The Grumpy Editor's GNOME 3 experience

Posted Mar 16, 2011 15:46 UTC (Wed) by me@jasonclinton.com (subscriber, #52701) [Link] (3 responses)

That's not true. When Clutter is rendering animations, it actively throttles itself to avoid drawing faster than the VSync rate of the monitor to save power and avoid visual tearing. When Clutter is idle, the graphics hardware is completely idle. So since we're avoiding CPU-intensive expose events with a compositor, you actually likely have a net power savings, at least with Intel graphics. AMD and NVidia haven't yet managed to idle low enough and so they are frequently tied to an Intel graphics implementation. On proprietary OS's, if a game is not running, the Intel graphics are used. (We cannot do this in Linux, yet. Though it is on the horizon.)

The Grumpy Editor's GNOME 3 experience

Posted Mar 16, 2011 15:54 UTC (Wed) by paulj (subscriber, #341) [Link] (2 responses)

Compiz with GNOME2 certainly used more power than normal metacity on my intel graphics laptop. I'm glad to hear that clutter tries to make efficient use of the hardware.

For the sake of clarity, are you saying that clutter ought to be more energy efficient than 2D metacity on modern hardware generally? That seems to be the implication given you're contradicting my comment.

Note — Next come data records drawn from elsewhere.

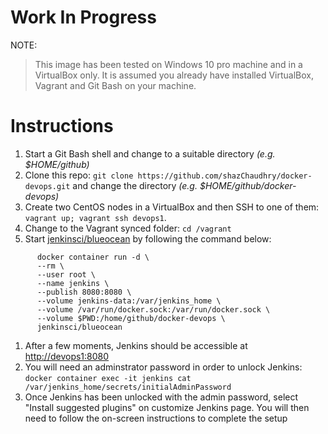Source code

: # Work In Progress

NOTE:
> This image has been tested on Windows 10 pro machine and in a VirtualBox only. It is assumed you already have installed VirtualBox, Vagrant and Git Bash on your machine.

# Instructions
1. Start a Git Bash shell and change to a suitable directory _(e.g. $HOME/github)_
1. Clone this repo: `git clone https://github.com/shazChaudhry/docker-devops.git` and change the directory _(e.g. $HOME/github/docker-devops)_
1. Create two CentOS nodes in a VirtualBox and then SSH to one of them: `vagrant up; vagrant ssh devops1`.
1. Change to the Vagrant synced folder: `cd /vagrant`
1. Start [jenkinsci/blueocean](https://hub.docker.com/r/jenkinsci/blueocean) by following the command below:
```
      docker container run -d \
      --rm \
      --user root \
      --name jenkins \
      --publish 8080:8080 \
      --volume jenkins-data:/var/jenkins_home \
      --volume /var/run/docker.sock:/var/run/docker.sock \
      --volume $PWD:/home/github/docker-devops \
      jenkinsci/blueocean
```
1. After a few moments, Jenkins should be accessible at [http://devops1:8080](http://devops1:8080)
1. You will need an adminstrator password in order to unlock Jenkins: `docker container exec -it jenkins cat /var/jenkins_home/secrets/initialAdminPassword`
1. Once Jenkins has been unlocked with the admin password, select "Install suggested plugins" on customize Jenkins page. You will then need to follow the on-screen instructions to complete the setup
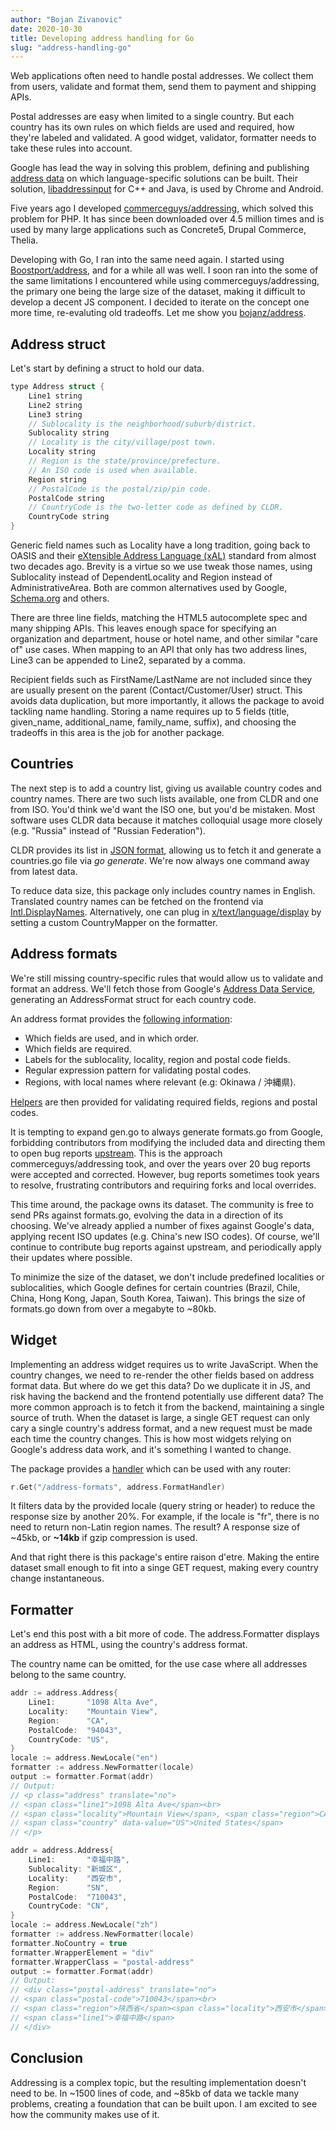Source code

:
 ```yaml
---
author: "Bojan Zivanovic"
date: 2020-10-30
title: Developing address handling for Go
slug: "address-handling-go"
---
```


Web applications often need to handle postal addresses. We collect them from
users, validate and format them, send them to payment and shipping APIs.

Postal addresses are easy when limited to a single country. But each country has its
own rules on which fields are used and required, how they're labeled and validated.
A good widget, validator, formatter needs to take these rules into account.

Google has lead the way in solving this problem, defining and publishing 
[address data](https://chromium-i18n.appspot.com/ssl-address) on which language-specific
solutions can be built. Their solution, [libaddressinput](https://github.com/google/libaddressinput) for C++ and Java, is used
by Chrome and Android.

Five years ago I developed [commerceguys/addressing](https://github.com/commerceguys/addressing), which solved this problem for PHP.
It has since been downloaded over 4.5 million times and is used by many large applications
such as Concrete5, Drupal Commerce, Thelia.

Developing with Go, I ran into the same need again. I started using [Boostport/address](https://github.com/Boostport/address), and for a while all was well. 
I soon ran into the some of the same limitations I encountered while using commerceguys/addressing, the primary
one being the large size of the dataset, making it difficult to develop a decent JS component. I decided to iterate on the concept
one more time, re-evaluting old tradeoffs. Let me show you [bojanz/address](https://github.com/bojanz/address).

## Address struct

Let's start by defining a struct to hold our data.

```c
type Address struct {
	Line1 string
	Line2 string
	Line3 string
	// Sublocality is the neighborhood/suburb/district.
	Sublocality string
	// Locality is the city/village/post town.
	Locality string
	// Region is the state/province/prefecture.
	// An ISO code is used when available.
	Region string
	// PostalCode is the postal/zip/pin code.
	PostalCode string
	// CountryCode is the two-letter code as defined by CLDR.
	CountryCode string
}
```

Generic field names such as Locality have a long tradition, going back to OASIS and their [eXtensible Address Language (xAL)](http://www.oasis-open.org/committees/ciq/download.shtml) standard from almost two decades ago.
Brevity is a virtue so we use tweak those names, using Sublocality instead of DependentLocality and Region instead of AdministrativeArea. Both are common alternatives used by Google, [Schema.org](https://schema.org/PostalAddress) and others.

There are three line fields, matching the HTML5 autocomplete spec and many shipping APIs.
This leaves enough space for specifying an organization and department, house or hotel
name, and other similar "care of" use cases. When mapping to an API that only has two address lines,
Line3 can be appended to Line2, separated by a comma.

Recipient fields such as FirstName/LastName are not included since they are usually
present on the parent (Contact/Customer/User) struct. This avoids data duplication, but more importantly, 
it allows the package to avoid tackling name handling. Storing a name requires up to 5 fields 
(title, given_name, additional_name, family_name, suffix), and choosing the tradeoffs in this area 
is the job for another package.

## Countries

The next step is to add a country list, giving us available country codes and country names.
There are two such lists available, one from CLDR and one from ISO. You'd think we'd want the ISO
one, but you'd be mistaken. Most software uses CLDR data because it matches colloquial usage more closely (e.g. "Russia" instead of "Russian Federation"). 

CLDR provides its list in [JSON format](https://raw.githubusercontent.com/unicode-cldr/cldr-localenames-full/master/main/en/territories.json), allowing us to fetch it and generate a countries.go
file via *go generate*. We're now always one command away from latest data.

To reduce data size, this package only includes country names in English. 
Translated country names can be fetched on the frontend via [Intl.DisplayNames](https://developer.mozilla.org/en-US/docs/Web/JavaScript/Reference/Global_Objects/Intl/DisplayNames). 
Alternatively, one can plug in [x/text/language/display](https://pkg.go.dev/golang.org/x/text/language/display) by setting a custom CountryMapper on the formatter. 

## Address formats

We're still missing country-specific rules that would allow us to validate and format an address.
We'll fetch those from Google's [Address Data Service](https://chromium-i18n.appspot.com/ssl-address), generating an AddressFormat struct for each country code.

An address format provides the [following information](https://github.com/bojanz/address/blob/master/formats.go#L6):

- Which fields are used, and in which order.
- Which fields are required.
- Labels for the sublocality, locality, region and postal code fields.
- Regular expression pattern for validating postal codes.
- Regions, with local names where relevant (e.g: Okinawa / 沖縄県).

[Helpers](https://github.com/bojanz/address/blob/master/address.go#L61) are then provided for validating required fields, regions and postal codes.

It is tempting to expand gen.go to always generate formats.go from Google, forbidding contributors from modifying the
included data and directing them to open bug reports [upstream](https://github.com/google/libaddressinput/issues).
This is the approach commerceguys/addressing took, and over the years over 20 bug reports were accepted and corrected.
However, bug reports sometimes took years to resolve, frustrating contributors and requiring forks and local overrides.

This time around, the package owns its dataset. The community is free to send PRs against formats.go, evolving the
data in a direction of its choosing. We've already applied a number of fixes against Google's data, applying recent
ISO updates (e.g. China's new ISO codes). Of course, we'll continue to contribute bug reports against upstream, and 
periodically apply their updates where possible.

To minimize the size of the dataset, we don't include predefined localities or sublocalities, which Google defines
for certain countries (Brazil, Chile, China, Hong Kong, Japan, South Korea, Taiwan). This brings the size of formats.go 
down from over a megabyte to \~80kb.

## Widget

Implementing an address widget requires us to write JavaScript. When the country changes, we need to re-render
the other fields based on address format data. But where do we get this data? Do we duplicate it in JS, and 
risk having the backend and the frontend potentially use different data? The more common approach is to fetch it from 
the backend, maintaining a single source of truth. When the dataset is large, a single GET request can only cary
a single country's address format, and a new request must be made each time the country changes. This is how
most widgets relying on Google's address data work, and it's something I wanted to change.

The package provides a [handler](https://github.com/bojanz/address/blob/master/http.go#L12) which can be used with any router:
```c
r.Get("/address-formats", address.FormatHandler)
```
It filters data by the provided locale (query string or header) to reduce the response size by another 20%.
For example, if the locale is "fr", there is no need to return non-Latin region names. The result?
A response size of \~45kb, or **\~14kb** if gzip compression is used.

And that right there is this package's entire raison d'etre. Making the entire dataset small enough
to fit into a singe GET request, making every country change instantaneous.

## Formatter

Let's end this post with a bit more of code. The address.Formatter displays
an address as HTML, using the country's address format.

The country name can be omitted, for the use case where all addresses belong to the same country. 

```c
addr := address.Address{
    Line1:       "1098 Alta Ave",
    Locality:    "Mountain View",
    Region:      "CA",
    PostalCode:  "94043",
    CountryCode: "US",
}
locale := address.NewLocale("en")
formatter := address.NewFormatter(locale)
output := formatter.Format(addr)
// Output:
// <p class="address" translate="no">
// <span class="line1">1098 Alta Ave</span><br>
// <span class="locality">Mountain View</span>, <span class="region">CA</span> <span class="postal-code">94043</span><br>
// <span class="country" data-value="US">United States</span>
// </p>

addr = address.Address{
    Line1:       "幸福中路",
    Sublocality: "新城区",
    Locality:    "西安市",
    Region:      "SN",
    PostalCode:  "710043",
    CountryCode: "CN",
}
locale := address.NewLocale("zh")
formatter := address.NewFormatter(locale)
formatter.NoCountry = true
formatter.WrapperElement = "div"
formatter.WrapperClass = "postal-address"
output := formatter.Format(addr)
// Output:
// <div class="postal-address" translate="no">
// <span class="postal-code">710043</span><br>
// <span class="region">陕西省</span><span class="locality">西安市</span><span class="sublocality">新城区</span><br>
// <span class="line1">幸福中路</span>
// </div>
```

## Conclusion

Addressing is a complex topic, but the resulting implementation doesn't need to be.
In \~1500 lines of code, and \~85kb of data we tackle many problems, creating a foundation
that can be built upon. I am excited to see how the community makes use of it.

Re dual-graphics and switching, I thought airlied has got that working?

The Grumpy Editor's GNOME 3 experience

Posted Mar 16, 2011 15:59 UTC (Wed) by me@jasonclinton.com (subscriber, #52701) [Link] (1 responses)

> For the sake of clarity, are you saying that clutter ought to be more energy efficient than 2D metacity on modern hardware generally? That seems to be the implication given you're contradicting my comment.

Yes, that is what you should find. It's likely to be very close but a good test is a bunch of open windows and then dragging one window around the desktop rapidly.

> Re dual-graphics and switching, I thought airlied has got that working?

Mm... I thought I was up to date on this but perhaps you know more than I do. My understanding until now has been that dynamic graphics switching requires the same Gallium state tracker in both drivers since the entire hardware state has to be moved from one graphics card to the other. Perhaps this is the milestone that has been reached to which you are referring?

The Grumpy Editor's GNOME 3 experience

Posted Mar 16, 2011 20:03 UTC (Wed) by airlied (subscriber, #9104) [Link]

I've only got login/out switch working,

dynamic switching where it powers up/down the second GPU for running games is something I'm playing with now.

Complete switch at runtime for all X apps is also on the list but harder.

The Grumpy Editor's GNOME 3 experience

Posted Mar 16, 2011 15:31 UTC (Wed) by me@jasonclinton.com (subscriber, #52701) [Link] (1 responses)

Linux is not about choice. https://www.redhat.com/archives/fedora-devel-list/2008-Ja...

Before you comment on the AMD/ATI situation you should probably be aware of the company stance on the issue: http://lwn.net/Articles/248227/

And actually, the proprietary drivers have turned out to be quite buggy.

The Grumpy Editor's GNOME 3 experience

Posted Mar 17, 2011 13:41 UTC (Thu) by Tet (subscriber, #5433) [Link]

Linux is not about choice

...in the opinion of ajaxxx. Now maybe you happen to agree with him. But that doesn't necessarily make it right. Sure, he makes some valid points. But he also overlooks the fact that for some of us, it is (at least partially) about choice. By removing that choice, you're pissing off a non-trivial subset of your current users. Maybe you'll gain more in the process. If so, you might deem that to be a worthwhile exchange. But that doesn't make it any less painful for those of us that you're pushing away.